Boyce said the university has not made an effort to reach out to the survivors in spite of its claim of support.
"Well, I am calling your bluff," Boyce said. "You have not reached out to me or to any of the other survivors sexually abused by Nassar. You have shown me nothing but silence and disdain. I am a thorn in your side."
Smith said in spite of others' best efforts, nothing has been done to change what she sees as a culture of acceptance of sexual abuse within MSU.
"MSU is setting the precedent that if this is to happen again, someone else can get away with it just as easily as Nassar had for so long," Smith said. "The way we look at it, people had spoken up. Nothing was done. Things are continually trying to move forward with change for MSU so that people are safe there and still nothing is being done, nothing that is of value to the community."
Survivor Alexis Alvarado held MSU to the same level of guilt as Nassar.
"(MSU is) just as guilty as Larry is, for enabling him," Alvarado said. "They're just as guilty, even if they don't think they are."
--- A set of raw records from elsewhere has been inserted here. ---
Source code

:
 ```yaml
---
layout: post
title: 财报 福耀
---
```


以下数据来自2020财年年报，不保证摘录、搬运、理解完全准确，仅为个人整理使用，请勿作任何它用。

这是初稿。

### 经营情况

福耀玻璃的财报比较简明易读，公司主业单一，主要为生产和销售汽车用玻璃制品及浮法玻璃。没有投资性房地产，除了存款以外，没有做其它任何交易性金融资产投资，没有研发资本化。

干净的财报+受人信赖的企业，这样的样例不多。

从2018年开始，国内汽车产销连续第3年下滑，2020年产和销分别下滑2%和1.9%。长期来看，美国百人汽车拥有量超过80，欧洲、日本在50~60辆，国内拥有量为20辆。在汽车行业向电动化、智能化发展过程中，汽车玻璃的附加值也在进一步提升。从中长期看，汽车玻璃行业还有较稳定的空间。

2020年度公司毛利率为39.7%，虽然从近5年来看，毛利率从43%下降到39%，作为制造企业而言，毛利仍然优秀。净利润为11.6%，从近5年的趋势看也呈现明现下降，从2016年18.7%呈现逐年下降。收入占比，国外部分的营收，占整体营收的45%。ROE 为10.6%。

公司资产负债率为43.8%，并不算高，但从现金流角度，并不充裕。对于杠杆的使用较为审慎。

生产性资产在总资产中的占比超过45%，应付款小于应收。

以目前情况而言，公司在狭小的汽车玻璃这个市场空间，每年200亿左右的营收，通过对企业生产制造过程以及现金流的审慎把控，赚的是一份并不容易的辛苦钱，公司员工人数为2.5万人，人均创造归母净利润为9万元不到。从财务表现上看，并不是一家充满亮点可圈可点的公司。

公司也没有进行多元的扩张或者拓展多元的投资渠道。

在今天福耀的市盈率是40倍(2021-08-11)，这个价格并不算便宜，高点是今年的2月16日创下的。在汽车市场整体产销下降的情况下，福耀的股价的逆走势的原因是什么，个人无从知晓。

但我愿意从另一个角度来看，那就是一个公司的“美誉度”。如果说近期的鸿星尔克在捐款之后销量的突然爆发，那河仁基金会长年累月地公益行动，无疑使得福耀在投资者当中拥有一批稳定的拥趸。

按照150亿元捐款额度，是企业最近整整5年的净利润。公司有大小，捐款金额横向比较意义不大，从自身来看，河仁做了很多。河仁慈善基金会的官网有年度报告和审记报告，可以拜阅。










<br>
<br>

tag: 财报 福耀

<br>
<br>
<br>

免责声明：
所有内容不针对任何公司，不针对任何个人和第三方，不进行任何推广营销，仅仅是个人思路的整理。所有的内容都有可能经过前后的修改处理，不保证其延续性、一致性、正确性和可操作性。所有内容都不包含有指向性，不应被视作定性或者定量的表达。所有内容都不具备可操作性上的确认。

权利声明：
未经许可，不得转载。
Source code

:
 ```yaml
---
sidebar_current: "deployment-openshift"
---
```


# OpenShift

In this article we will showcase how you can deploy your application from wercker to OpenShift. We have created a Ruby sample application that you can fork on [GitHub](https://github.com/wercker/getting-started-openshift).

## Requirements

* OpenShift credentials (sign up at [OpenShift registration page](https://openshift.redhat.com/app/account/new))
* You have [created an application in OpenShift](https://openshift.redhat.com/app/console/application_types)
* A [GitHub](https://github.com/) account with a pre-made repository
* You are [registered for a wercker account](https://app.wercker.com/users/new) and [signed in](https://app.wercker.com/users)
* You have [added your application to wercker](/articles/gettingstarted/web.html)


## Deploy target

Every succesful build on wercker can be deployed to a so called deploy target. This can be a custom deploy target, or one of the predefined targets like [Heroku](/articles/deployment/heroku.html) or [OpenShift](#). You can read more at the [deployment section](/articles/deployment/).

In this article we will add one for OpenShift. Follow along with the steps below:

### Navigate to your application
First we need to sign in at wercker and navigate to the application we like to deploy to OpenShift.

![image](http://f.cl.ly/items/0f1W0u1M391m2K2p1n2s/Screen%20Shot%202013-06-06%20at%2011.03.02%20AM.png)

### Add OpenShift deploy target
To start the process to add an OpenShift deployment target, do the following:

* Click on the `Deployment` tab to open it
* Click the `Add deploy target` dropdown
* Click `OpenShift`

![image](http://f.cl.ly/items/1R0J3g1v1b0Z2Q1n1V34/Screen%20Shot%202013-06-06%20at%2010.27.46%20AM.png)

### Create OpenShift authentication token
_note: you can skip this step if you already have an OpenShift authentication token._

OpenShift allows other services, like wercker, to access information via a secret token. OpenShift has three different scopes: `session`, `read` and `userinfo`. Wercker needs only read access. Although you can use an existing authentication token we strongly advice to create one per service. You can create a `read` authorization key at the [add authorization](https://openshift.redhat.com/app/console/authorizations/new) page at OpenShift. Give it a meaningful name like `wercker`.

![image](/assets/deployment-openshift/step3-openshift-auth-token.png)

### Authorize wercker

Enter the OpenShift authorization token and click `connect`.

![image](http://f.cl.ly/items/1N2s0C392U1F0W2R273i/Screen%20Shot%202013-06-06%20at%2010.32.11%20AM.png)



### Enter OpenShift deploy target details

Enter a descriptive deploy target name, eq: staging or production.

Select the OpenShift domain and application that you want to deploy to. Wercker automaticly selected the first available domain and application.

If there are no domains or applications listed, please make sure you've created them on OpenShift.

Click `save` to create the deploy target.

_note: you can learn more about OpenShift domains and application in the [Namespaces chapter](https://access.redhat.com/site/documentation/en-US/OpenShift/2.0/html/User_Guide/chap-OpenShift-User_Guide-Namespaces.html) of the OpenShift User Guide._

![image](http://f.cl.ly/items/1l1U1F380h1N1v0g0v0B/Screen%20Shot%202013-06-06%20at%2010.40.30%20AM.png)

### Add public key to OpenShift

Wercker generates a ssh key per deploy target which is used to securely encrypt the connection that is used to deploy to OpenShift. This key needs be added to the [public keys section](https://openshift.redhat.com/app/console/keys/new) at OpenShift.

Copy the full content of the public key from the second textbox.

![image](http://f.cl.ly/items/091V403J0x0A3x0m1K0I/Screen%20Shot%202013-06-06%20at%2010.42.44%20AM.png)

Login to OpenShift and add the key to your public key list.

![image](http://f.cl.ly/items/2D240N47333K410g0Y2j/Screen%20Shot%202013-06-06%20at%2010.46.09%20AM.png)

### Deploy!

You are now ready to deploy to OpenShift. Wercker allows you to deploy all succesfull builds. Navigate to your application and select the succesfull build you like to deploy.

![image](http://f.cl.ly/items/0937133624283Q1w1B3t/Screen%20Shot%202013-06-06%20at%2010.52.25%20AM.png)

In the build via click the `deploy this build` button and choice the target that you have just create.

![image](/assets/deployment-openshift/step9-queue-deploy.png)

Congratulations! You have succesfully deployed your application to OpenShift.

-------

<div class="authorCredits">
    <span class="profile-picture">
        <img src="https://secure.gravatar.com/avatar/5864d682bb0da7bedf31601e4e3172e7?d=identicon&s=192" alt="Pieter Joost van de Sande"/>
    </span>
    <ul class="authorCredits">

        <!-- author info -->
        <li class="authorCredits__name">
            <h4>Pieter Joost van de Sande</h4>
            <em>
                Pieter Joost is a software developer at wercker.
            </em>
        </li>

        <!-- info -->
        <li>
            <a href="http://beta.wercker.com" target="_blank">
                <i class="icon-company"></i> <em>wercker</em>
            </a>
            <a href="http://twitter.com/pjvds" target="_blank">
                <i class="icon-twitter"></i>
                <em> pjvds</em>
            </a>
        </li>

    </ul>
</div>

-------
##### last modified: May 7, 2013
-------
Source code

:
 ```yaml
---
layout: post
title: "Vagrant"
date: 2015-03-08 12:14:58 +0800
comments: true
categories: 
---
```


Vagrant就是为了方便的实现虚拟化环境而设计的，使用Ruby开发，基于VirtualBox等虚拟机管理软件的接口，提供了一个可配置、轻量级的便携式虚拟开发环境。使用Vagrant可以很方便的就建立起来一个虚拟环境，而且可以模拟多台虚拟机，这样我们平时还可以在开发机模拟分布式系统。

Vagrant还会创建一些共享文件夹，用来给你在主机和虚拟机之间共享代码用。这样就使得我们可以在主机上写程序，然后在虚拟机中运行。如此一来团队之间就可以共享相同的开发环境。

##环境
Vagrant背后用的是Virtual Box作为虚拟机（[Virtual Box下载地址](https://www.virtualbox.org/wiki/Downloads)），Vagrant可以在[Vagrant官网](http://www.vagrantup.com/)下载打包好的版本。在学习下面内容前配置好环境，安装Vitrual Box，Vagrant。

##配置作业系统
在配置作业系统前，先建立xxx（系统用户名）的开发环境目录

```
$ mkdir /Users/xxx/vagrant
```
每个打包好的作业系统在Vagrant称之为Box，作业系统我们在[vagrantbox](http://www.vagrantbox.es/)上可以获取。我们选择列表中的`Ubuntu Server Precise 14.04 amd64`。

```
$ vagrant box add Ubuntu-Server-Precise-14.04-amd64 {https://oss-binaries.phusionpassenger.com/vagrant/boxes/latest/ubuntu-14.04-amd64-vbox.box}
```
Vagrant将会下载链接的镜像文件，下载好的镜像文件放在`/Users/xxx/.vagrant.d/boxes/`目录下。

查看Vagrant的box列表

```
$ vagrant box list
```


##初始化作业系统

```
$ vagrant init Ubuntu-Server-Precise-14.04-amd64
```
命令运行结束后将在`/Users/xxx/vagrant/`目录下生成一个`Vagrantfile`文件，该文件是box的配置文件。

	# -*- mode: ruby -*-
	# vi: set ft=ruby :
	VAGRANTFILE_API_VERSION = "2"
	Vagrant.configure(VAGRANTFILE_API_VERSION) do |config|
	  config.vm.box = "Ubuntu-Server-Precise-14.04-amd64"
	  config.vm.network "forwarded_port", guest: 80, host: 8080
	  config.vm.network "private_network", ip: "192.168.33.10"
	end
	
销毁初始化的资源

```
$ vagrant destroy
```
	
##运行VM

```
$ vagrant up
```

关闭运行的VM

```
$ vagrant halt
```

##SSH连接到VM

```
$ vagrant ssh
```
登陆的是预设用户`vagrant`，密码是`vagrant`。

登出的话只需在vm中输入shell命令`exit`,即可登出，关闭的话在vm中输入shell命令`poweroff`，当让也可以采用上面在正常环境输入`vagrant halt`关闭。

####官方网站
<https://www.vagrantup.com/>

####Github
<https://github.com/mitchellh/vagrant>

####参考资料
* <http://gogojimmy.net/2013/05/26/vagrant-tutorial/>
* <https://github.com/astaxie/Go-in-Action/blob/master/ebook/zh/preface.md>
Boyce said she was satisfied with Nassar's sentencing, calling it a step towards justice.
Still, she said she is disappointed with the response from the university.
"I used to bleed green, but now I'm just bleeding with disappointment," Boyce said. "My hope is you will hear our cries now. We are your watershed moment in America's culture, all of the #MeToos are calling for change. MSU, you could have been the leaders of this change. Instead you're denying your culpability in it. Your lack of response and transparency makes you look like cowards."